Algérie : Un PLF complémentaire dicté par la stagnation économique et la Covid-19

Le Projet de loi de finances complémentaire (PLFC) pour l’exercice 2020 en Algérie, a été présenté ce mardi par le ministre algérien des Finances, Abderahamane Raouya, devant l’Assemblée populaire nationale (APN).

«Ce projet de loi a été élaboré dans un contexte qu’on pourrait qualifier d’exceptionnel et d’inédit, marqué par la conjonction de deux facteurs majeurs, à savoir: la stagnation économique mondiale et la crise sanitaire globale sans précédent», a déclaré Raouya devant les parlementaires.

Le PLFC 2020 prévoit la baisse des dépenses budgétaires à 7.372,7 millions de Dinar (mds DA) contre 7.823,1 mds DA dans la Loi de finances (PLF) initiale, révèle le ministre, précisant que les recettes budgétaires, devraient aussi baisser à 5.395,8 mds DA contre 6.289,7 mds DA dans le PLF initial.

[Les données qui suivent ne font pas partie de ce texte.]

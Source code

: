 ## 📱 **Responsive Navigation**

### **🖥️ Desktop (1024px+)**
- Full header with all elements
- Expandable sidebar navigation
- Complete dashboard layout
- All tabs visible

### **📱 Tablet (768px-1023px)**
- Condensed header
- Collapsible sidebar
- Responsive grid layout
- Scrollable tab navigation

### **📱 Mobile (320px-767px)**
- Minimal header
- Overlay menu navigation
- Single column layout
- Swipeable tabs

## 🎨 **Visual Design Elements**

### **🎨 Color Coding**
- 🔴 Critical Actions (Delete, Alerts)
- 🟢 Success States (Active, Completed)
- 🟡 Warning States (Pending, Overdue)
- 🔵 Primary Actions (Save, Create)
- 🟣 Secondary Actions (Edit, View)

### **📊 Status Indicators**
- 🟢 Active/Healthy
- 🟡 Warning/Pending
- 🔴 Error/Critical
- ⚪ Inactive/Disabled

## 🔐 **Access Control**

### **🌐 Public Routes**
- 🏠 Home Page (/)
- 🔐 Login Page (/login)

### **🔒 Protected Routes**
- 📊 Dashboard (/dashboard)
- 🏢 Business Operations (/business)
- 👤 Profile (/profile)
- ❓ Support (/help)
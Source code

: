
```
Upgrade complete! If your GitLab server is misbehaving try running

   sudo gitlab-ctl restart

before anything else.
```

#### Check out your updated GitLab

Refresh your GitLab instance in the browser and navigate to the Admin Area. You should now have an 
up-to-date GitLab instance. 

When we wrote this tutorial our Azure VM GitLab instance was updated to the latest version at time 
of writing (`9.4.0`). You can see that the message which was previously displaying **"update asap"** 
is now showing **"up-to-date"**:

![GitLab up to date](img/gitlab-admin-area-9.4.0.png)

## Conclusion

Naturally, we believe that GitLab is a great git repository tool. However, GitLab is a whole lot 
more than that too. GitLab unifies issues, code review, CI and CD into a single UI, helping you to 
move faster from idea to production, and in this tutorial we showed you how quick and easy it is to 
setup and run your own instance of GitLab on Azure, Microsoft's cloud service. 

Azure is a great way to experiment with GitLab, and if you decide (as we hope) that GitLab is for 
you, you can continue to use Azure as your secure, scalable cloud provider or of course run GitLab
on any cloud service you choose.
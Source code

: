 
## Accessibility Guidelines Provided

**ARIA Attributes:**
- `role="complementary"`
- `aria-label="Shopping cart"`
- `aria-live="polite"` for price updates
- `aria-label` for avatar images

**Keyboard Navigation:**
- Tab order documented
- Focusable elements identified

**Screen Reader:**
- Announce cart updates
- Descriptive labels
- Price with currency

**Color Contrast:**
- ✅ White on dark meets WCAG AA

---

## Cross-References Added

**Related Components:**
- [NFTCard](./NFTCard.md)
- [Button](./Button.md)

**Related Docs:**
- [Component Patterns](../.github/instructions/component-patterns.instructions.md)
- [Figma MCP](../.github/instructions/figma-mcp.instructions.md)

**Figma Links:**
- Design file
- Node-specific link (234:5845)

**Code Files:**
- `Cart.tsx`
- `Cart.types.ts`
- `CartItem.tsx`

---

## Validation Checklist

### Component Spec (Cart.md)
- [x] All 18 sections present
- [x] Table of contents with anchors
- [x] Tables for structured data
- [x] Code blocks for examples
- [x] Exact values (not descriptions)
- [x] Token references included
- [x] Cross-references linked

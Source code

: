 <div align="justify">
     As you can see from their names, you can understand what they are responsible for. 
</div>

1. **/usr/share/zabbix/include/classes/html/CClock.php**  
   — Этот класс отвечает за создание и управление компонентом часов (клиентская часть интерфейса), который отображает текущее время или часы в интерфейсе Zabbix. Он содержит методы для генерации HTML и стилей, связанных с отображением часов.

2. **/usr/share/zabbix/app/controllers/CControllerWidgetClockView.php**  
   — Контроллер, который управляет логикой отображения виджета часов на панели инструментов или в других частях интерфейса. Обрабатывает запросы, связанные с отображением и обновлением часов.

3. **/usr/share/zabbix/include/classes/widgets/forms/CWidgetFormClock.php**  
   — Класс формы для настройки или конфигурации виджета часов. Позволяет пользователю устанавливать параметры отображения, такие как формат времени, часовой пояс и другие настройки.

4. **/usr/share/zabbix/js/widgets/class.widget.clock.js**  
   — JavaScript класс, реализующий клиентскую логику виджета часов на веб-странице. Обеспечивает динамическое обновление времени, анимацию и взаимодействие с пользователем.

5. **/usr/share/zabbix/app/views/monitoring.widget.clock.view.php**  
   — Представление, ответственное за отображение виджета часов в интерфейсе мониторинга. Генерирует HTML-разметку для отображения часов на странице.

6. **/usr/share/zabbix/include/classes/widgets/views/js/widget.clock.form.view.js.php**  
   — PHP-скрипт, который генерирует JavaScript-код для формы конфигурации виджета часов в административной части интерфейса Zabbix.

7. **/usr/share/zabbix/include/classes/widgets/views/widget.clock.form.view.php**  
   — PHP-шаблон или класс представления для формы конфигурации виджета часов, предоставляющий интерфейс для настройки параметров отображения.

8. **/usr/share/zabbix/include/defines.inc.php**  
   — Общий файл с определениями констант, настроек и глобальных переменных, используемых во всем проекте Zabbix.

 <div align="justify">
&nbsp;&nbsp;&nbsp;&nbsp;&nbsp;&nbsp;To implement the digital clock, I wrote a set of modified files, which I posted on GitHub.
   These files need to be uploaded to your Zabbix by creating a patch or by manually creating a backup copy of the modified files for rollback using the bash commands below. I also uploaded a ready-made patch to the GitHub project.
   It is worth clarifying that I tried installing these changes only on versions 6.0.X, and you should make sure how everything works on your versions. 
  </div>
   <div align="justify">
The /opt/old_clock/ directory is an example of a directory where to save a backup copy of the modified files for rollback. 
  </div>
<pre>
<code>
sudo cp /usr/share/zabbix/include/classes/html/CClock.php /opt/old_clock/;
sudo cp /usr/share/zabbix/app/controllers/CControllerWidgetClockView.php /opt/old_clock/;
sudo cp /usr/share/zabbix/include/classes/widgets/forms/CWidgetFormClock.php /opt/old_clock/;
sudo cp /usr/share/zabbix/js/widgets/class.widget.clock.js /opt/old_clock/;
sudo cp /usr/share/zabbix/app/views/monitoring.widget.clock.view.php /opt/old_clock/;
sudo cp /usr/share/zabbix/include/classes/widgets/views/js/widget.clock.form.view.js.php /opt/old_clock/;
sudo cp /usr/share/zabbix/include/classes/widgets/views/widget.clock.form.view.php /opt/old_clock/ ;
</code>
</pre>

Selon le document présenté, le déficit budgétaire devrait atteindre 1.976,9 mds DA (-10,4% du PIB) contre 1.533,4 mds DA dans la LF initiale (-7,2% du PIB). Selon Raouya, ce déficit s’explique par la baisse des revenus du pétrole et du gaz.

«Le gouvernement a projeté les recettes d’exportation de pétrole et de gaz pour 2020 à 17,7 milliards de dollars, contre une prévision de 35,2 milliards de dollars annoncée avant l’épidémie du nouveau coronavirus qui a provoqué une forte baisse des prix mondiaux du brut», a-t-il indiqué.

«Compte tenu de la chute drastique des cours du pétrole ces derniers mois, le prix de référence du baril de pétrole a été revu à la baisse de 50 à 30 dollars et le prix de marché est passé de 60 à 35 dollars dans le PLFC 2020», a expliqué Abderahamane Raouya.